The problem
Show, from the records below, all lines that contain the word "Prozesse".

# # # # # # #

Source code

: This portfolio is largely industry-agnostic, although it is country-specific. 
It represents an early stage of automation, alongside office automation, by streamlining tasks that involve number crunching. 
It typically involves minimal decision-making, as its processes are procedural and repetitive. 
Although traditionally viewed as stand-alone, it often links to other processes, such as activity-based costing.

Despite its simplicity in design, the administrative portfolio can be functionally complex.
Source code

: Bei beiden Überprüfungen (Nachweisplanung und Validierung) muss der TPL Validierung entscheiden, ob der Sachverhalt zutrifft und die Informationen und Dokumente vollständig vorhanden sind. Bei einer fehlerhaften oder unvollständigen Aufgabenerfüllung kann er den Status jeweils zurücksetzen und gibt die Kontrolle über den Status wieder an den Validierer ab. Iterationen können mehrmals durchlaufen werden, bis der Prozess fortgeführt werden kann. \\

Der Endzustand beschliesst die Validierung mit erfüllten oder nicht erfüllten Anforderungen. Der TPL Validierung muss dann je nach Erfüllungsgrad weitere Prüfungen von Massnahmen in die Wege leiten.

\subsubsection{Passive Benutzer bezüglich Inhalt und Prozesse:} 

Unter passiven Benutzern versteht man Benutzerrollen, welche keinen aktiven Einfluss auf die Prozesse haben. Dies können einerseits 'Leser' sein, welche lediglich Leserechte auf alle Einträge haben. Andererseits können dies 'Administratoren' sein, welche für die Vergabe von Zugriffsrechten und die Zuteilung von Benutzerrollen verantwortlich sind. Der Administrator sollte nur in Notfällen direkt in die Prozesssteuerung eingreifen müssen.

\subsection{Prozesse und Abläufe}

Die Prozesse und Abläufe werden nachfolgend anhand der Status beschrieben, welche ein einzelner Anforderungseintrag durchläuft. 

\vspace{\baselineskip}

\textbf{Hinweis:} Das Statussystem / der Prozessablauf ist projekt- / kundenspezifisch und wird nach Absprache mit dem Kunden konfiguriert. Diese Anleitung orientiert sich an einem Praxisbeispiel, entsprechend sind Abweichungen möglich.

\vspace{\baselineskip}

# # # # # # #

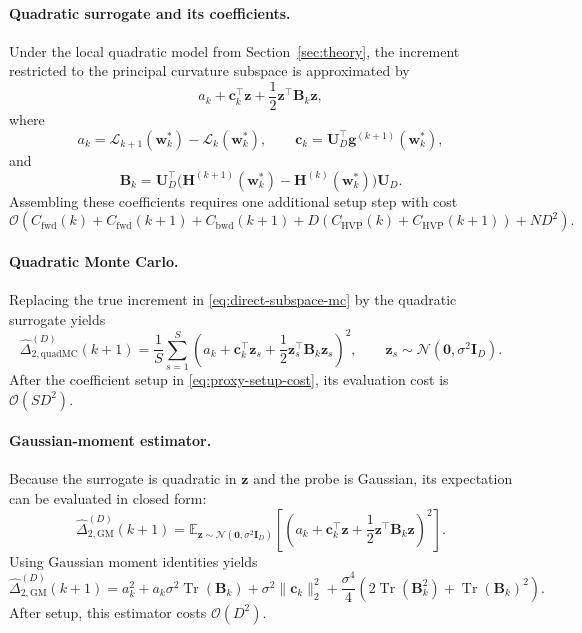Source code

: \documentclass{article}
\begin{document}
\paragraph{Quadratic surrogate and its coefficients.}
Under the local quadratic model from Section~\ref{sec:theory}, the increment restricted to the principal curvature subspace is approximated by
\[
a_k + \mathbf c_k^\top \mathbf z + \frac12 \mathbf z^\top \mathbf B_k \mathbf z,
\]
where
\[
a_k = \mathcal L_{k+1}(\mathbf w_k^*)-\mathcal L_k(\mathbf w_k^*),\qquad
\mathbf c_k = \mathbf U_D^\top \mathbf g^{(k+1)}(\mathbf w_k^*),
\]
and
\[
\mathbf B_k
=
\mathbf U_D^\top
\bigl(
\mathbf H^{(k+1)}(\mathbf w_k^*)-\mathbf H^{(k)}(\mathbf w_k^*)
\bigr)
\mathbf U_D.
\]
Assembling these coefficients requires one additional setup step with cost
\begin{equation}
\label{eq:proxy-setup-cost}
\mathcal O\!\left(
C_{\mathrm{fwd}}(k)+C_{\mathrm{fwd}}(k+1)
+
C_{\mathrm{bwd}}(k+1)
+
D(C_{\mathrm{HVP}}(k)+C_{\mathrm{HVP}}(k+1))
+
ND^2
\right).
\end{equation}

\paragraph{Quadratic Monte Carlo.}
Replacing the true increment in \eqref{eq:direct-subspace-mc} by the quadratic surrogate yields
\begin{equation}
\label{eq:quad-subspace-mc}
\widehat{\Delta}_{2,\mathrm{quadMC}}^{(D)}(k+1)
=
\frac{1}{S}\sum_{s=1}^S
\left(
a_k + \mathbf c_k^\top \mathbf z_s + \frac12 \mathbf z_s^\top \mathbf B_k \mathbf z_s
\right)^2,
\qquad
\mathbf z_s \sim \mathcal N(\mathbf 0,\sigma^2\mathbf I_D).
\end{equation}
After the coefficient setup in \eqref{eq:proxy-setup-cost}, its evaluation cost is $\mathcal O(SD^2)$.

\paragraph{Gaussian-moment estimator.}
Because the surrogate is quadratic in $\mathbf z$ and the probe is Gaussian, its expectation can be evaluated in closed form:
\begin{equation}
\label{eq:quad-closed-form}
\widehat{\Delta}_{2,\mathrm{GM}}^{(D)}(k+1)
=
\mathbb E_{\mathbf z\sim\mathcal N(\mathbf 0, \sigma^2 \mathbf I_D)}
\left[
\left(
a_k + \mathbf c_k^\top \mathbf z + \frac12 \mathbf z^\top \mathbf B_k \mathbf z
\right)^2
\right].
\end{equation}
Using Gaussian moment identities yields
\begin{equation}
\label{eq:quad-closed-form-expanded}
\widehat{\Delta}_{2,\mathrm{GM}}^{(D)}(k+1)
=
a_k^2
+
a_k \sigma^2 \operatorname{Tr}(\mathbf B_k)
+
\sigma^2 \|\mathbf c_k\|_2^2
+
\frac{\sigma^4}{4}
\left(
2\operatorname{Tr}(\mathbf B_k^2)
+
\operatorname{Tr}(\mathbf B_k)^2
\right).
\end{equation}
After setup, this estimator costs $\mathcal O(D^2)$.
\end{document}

# # # # # # #

Solution for this problem
\subsubsection{Passive Benutzer bezüglich Inhalt und Prozesse:} 
Unter passiven Benutzern versteht man Benutzerrollen, welche keinen aktiven Einfluss auf die Prozesse haben. Dies können einerseits 'Leser' sein, welche lediglich Leserechte auf alle Einträge haben. Andererseits können dies 'Administratoren' sein, welche für die Vergabe von Zugriffsrechten und die Zuteilung von Benutzerrollen verantwortlich sind. Der Administrator sollte nur in Notfällen direkt in die Prozesssteuerung eingreifen müssen.
\subsection{Prozesse und Abläufe}
Die Prozesse und Abläufe werden nachfolgend anhand der Status beschrieben, welche ein einzelner Anforderungseintrag durchläuft. 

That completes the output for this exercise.